Une nuit pour tout changer.
Richmond Street se situe dans le quartier populaire de Fishtown à Philadelphie. Tout le monde se connaît, tout le monde, sous des airs bourrus, veille les uns sur les autres. C'est ainsi que, depuis la mort de sa mère, Madeleine bénéficie de l'attention discète mais persévérante des commerçants du quartier. Au moins, quelques uns font attention à cette gamine de neuf ans plus ou moins livrée à elle-même, car son père ne se comporte plus en père, incapable de gérer la perte de sa femme:
"Mark voudrait aimer sa fille, mais le fait d'être près d'elle ne fait que raviver le manque de sa femme. Madeleine n'est jamais que ce qu'il en reste."
Alors, pour briser le silence pesant de l'appartement, la gamine s'annonce tout haut dans chaque pièce, écoute du jazz, mais surtout s'entraîne au chant.
Madeleine a été bercée par les grands airs de jazz, et ses grands standards. La grande histoire du genre n'a pas de secret pour elle. Devant son miroir, elle étudie ses postures, sa diction, et se note.
"Quand elle chante, elle n'est jamais triste, même si la chanson l'est."
De toute façon, ce n'est pas à l'école qu'elle trouvera du soutien: la directrice, psycho rigide fait valoir son ancienne jalousie sur la mère de Madeleine à l'écolière, au point qu'elle a réussi à l'exclure le jour des vacances de Noël. Pas grave, On ne sait pas comment la petite héroïne puise sa force et son courage, mais ce "contretemps" ne l'empêchera pas de devenir chanteuse et de trouver un endroit pour se produire en public.
Profitant de la nuit de l'avant veille de Noël, elle décide de se rendre au club mythique de son quartier, le Cat's Pajamas, sans savoir que ce dernier est sur le point de fermer car son gérant, Lorca fils, n'est pas en règle avec la loi. De plus, comment justifier que son club sert aussi de sous location à ses musiciens? Alors, pour "fêter" cette dernière nuit de Jazz, Lorca va mettre le paquet...

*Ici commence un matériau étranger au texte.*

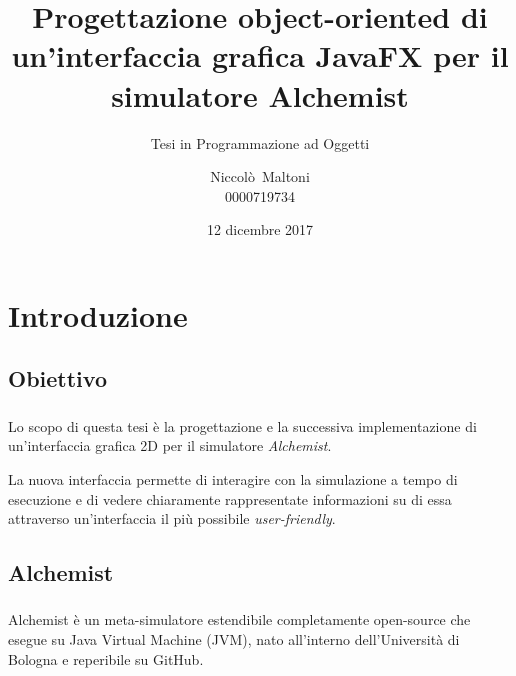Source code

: \documentclass[%
]{beamer}
\title[Nuova GUI Alchemist in JavaFX]{%
    Progettazione object-oriented di un'interfaccia grafica %
    JavaFX per il simulatore Alchemist
}
\subtitle{Tesi in Programmazione ad Oggetti}
\author[Niccolò~Maltoni]{Niccolò~Maltoni\\0000719734}
\date{12 dicembre 2017}
\institute[]{%
    Alma Mater Studiorum - Università di Bologna\\%
    Campus di Cesena%
}
\newcommand{\engEmph}[1] {\emph{\foreignlanguage{english}#1}}
\begin{document}
    \begin{frame}
        \titlepage
    \end{frame}

    \section{Introduzione}\label{sec:intro}

    \subsection{Obiettivo}\label{subsec:obiettivo}
    \begin{frame}
        \frametitle{\insertsection}
        \framesubtitle{\insertsubsection}

        Lo scopo di questa tesi è la progettazione e la successiva implementazione di un'interfaccia grafica 2D per il simulatore \emph{Alchemist}.

        \medskip
        \pause

        La nuova interfaccia permette di interagire con la simulazione a tempo di esecuzione e di vedere chiaramente rappresentate informazioni su di essa attraverso un'interfaccia il più possibile \engEmph{user-friendly}.
    \end{frame}

    \subsection{Alchemist}\label{subsec:alchemist}
    \begin{frame}
        \frametitle{\insertsection}
        \framesubtitle{\insertsubsection}

        Alchemist è un meta-simulatore estendibile completamente open-source che esegue su Java Virtual Machine (JVM), nato all’interno dell’Università di Bologna e reperibile su GitHub.
    \end{frame}
\end{document}
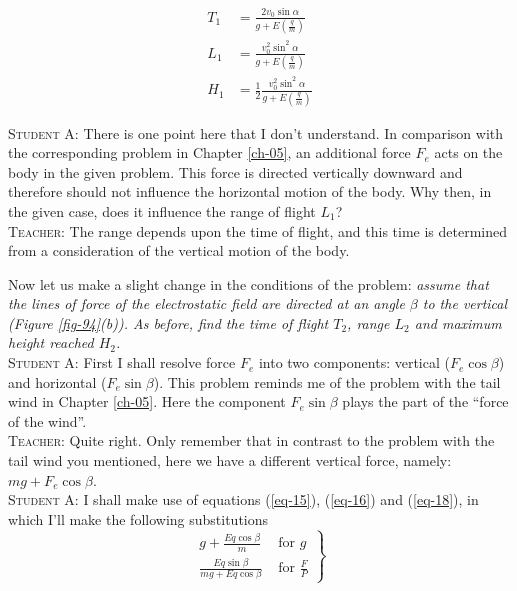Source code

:\documentclass[a4paper,sfsidenotes]{tufte-book}
\begin{document}
\begin{align}
T_{1} & = \frac{2 v_{0} \sin \alpha}{ g + E \left(\frac{q}{m} \right)} \label{eq-140}\\
L_{1} &= \frac{ v_{0}^{2} \sin^{2} \alpha}{g + E \left(\frac{q}{m} \right)} \label{eq-141}\\
H_{1} &=\frac{1}{2} \frac{v_{0}^{2} \sin^{2} \alpha}{g + E \left(\frac{q}{m} \right)} \label{eq-142}
\end{align} 

\textsc{Student A:} There is one point here that I don't understand. In comparison with the corresponding problem in  Chapter \ref{ch-05}, an additional force $F_{e}$ acts on the body in the given problem. This force is directed vertically downward and therefore should not influence the horizontal motion of the body. Why then, in the given case, does it influence the range of flight $L_{1}$?
\\
\textsc{Teacher:} The range depends upon the time of flight, and this time is determined from a consideration of the vertical motion of the body.

Now let us make a slight change in the conditions of the problem: \emph{assume that the lines of force of the electrostatic field are directed at an angle $\beta$ to the vertical (\emph{Figure \ref{fig-94}(b)}). As before, find the time of flight $T_{2}$, range $L_{2}$ and maximum height reached $H_{2}$.}
\\
\textsc{Student A:} First I shall resolve force $F_{e}$ into two components: vertical ($F_{e} \cos \beta$) and horizontal ($F_{e} \sin \beta$). This problem reminds me of the problem with the tail wind in Chapter \ref{ch-05}. Here the component $F_{e} \sin \beta$ plays the part of the ``force of the wind''.
\\
\textsc{Teacher:} Quite right. Only remember that in contrast to the problem with the tail wind you mentioned, here we have a different vertical force, namely: $mg + F_{e} \cos \beta$.
\\
\textsc{Student A:} I shall make use of equations (\ref{eq-15}), (\ref{eq-16}) and (\ref{eq-18}), in which I'll make the following substitutions
\begin{equation}%
\left.
\begin{split}
g + 	\frac{E q \cos \beta}{m} \,\, & \text{for} \,\, g \\
\frac{E q \sin \beta}{mg + Eq \cos \beta} \,\, & \text{for} \,\, \frac{F}{P}
\label{eq-143}
\end{split}
\right\}
\end{equation}
\end{document}
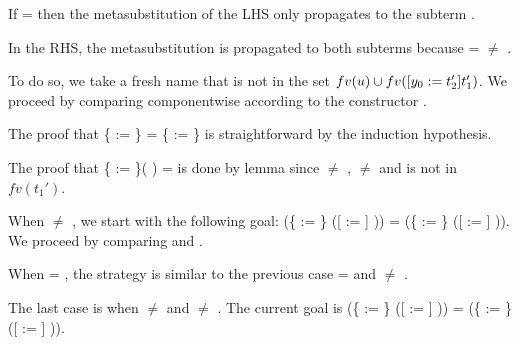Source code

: \begin{coqdoccode}
\end{coqdoccode}
If  =  then the metasubstitution of the LHS only propagates to the subterm .\begin{coqdoccode}
 \end{coqdoccode}
In the RHS, the metasubstitution is propagated to both subterms because  =  \ensuremath{\not=} .\begin{coqdoccode}
 \end{coqdoccode}
To do so, we take a fresh name  that is not in the set $fv(u) \cup fv(\esub{t_1'}{y_0}{t_2'})$. We proceed by comparing componentwise according to the constructor .\begin{coqdoccode}
 \end{coqdoccode}
The proof that \{ := \} = \{ := \} is straightforward by the induction hypothesis.
\begin{coqdoccode}
\end{coqdoccode}
The proof that \{ := \}(   ) =     is done by lemma  since  \ensuremath{\not=} ,  \ensuremath{\not=}  and  is not in $fv(t_1')$.
\begin{coqdoccode}
\end{coqdoccode}
When  \ensuremath{\not=} , we start with the following goal: (\{ := \} ([ := ] )) = (\{ := \} ([ := ] )). We proceed by comparing  and .\begin{coqdoccode}
 \end{coqdoccode}
When  = , the strategy is similar to the previous case  =  and  \ensuremath{\not=} .\begin{coqdoccode}
 \end{coqdoccode}
The last case is when  \ensuremath{\not=}  and  \ensuremath{\not=} . The current goal is (\{ := \} ([ := ] )) = (\{ := \} ([ := ] )).\begin{coqdoccode}
 \end{coqdoccode}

Enfin, dans le même temps, Sarina, l'institutrice de Madeleine, vit aussi une nuit particulière. Après un dîner commun, elle erre dans les rues avec Ben, un ex-futur qui se trouve plus ou moins largué par sa froide épouse Annie. Eux aussi, vont aller se réchauffer au Cat's Pajamas...
2 heures du matin à Richmond Street est un roman léger, dont le rythme est tenu par les chapitres égrainant le temps. Sans eux, Marie-Hélène Bertino aurait peut être eu du mal à donner le souffle à un récit qui se veut être la description de plusieurs personnages dont le point commun est de se trouver à un carrefour de leur vie.

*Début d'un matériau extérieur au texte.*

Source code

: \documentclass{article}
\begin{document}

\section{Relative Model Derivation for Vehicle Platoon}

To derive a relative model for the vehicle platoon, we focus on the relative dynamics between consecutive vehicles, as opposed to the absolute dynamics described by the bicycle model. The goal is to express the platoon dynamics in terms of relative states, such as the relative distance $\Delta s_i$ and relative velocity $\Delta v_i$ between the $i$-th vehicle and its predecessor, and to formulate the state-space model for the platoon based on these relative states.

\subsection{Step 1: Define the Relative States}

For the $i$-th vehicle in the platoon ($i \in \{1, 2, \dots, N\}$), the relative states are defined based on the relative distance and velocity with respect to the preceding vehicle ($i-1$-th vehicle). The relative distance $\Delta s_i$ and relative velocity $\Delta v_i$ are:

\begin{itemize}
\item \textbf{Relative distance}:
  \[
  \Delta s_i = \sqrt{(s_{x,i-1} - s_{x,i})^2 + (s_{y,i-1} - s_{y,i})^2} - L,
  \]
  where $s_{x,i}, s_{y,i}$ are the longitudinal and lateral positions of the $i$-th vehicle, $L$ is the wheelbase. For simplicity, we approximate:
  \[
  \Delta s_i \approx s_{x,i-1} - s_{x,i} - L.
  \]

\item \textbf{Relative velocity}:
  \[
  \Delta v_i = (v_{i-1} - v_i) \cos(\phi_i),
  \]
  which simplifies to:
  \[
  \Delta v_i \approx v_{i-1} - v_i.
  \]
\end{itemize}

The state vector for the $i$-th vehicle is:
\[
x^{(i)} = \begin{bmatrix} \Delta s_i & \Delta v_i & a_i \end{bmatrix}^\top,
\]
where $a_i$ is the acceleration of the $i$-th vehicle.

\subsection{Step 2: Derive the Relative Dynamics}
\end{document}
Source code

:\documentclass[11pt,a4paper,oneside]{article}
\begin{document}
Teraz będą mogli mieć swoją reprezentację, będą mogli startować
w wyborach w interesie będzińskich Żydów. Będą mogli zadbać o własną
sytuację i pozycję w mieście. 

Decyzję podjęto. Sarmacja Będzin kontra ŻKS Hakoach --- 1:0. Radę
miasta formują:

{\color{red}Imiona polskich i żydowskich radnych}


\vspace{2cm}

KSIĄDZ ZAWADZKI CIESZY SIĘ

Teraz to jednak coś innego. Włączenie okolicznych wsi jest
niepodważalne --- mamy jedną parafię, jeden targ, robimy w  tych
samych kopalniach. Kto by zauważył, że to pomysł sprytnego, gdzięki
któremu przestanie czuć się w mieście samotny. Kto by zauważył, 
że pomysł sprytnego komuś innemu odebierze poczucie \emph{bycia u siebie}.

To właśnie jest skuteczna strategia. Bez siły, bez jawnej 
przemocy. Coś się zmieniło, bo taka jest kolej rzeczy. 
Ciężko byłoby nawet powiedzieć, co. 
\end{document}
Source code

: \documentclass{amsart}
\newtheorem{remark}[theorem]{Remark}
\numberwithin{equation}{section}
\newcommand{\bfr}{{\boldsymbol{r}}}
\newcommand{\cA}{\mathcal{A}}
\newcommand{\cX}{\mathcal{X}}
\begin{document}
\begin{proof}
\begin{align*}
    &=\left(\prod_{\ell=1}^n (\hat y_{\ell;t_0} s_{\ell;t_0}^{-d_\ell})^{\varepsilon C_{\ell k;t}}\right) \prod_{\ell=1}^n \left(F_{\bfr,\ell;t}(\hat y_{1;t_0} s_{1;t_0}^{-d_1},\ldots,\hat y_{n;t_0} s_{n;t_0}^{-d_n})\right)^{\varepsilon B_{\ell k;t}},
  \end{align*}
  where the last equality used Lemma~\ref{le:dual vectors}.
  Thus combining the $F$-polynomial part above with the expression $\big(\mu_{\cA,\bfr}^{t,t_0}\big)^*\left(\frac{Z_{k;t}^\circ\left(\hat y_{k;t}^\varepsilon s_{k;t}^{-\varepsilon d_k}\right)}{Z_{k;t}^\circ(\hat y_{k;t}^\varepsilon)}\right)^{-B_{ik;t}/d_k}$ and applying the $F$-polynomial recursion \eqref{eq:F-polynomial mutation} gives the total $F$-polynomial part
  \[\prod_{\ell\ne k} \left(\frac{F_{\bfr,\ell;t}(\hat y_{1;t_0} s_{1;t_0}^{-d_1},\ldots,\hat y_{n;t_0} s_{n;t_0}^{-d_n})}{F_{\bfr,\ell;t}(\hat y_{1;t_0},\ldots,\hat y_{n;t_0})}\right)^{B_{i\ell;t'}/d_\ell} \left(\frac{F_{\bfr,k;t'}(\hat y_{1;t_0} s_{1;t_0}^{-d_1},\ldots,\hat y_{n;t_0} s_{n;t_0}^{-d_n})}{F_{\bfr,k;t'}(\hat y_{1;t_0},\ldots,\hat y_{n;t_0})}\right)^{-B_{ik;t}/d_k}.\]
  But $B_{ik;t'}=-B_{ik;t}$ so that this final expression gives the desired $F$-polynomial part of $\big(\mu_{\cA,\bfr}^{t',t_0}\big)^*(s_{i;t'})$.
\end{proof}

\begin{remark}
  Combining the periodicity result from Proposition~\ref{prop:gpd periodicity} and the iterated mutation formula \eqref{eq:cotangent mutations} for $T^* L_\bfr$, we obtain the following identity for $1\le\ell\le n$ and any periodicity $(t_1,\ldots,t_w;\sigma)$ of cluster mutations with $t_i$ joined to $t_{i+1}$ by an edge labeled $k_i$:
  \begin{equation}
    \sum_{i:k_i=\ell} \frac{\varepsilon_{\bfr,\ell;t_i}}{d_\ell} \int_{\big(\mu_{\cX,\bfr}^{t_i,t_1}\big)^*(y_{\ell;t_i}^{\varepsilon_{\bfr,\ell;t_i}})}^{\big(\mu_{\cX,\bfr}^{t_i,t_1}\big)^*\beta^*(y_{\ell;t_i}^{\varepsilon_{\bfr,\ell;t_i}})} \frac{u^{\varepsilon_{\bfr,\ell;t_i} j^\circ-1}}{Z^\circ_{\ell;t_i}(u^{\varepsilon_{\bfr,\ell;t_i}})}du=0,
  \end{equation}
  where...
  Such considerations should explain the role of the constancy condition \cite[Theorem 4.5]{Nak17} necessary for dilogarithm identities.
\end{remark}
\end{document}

Dans ce premier roman, l'auteur utilise les ficelles de la nouvelle pour dresser le portrait de Madeleine, écorchée vive au grand cœur, Sarina, grande amoureuse esseulée, ou encore Lorca, tenancier de club et père maladroit du jeune Alex. Tous ses personnages vont sans le savoir se retrouver dans un seul et même endroit, le Cat's pajamas, comme si ce lieu symbolisait un tournant de leur existence.
"Nous portons nos ancêtres en nous dans ces prénoms qui sont les nôtres et parfois nous les portons jusqu'au seuil des urgences: d'une manière ou d'une autre ils pèsent sur nous, d'une manière ou d'une autre nous ne pouvons pas y échapper."
Ainsi, l'écrivain développe l'idée selon laquelle chacun porte en soi, dans ses gènes, son destin, et s'attache à le démontrer à travers son roman traduit par Edith Soonkindt, la traductrice littéraire du désormais célèbre Le Chardonneret (Prix Pulitzer). De ce fait, on sent bien qu'Edith Soonkindt tente de donner un rythme à un ensemble un peu trop linéaire. Il manque un grain de folie pour que cet ouvrage marque ses lecteurs.
A découvrir.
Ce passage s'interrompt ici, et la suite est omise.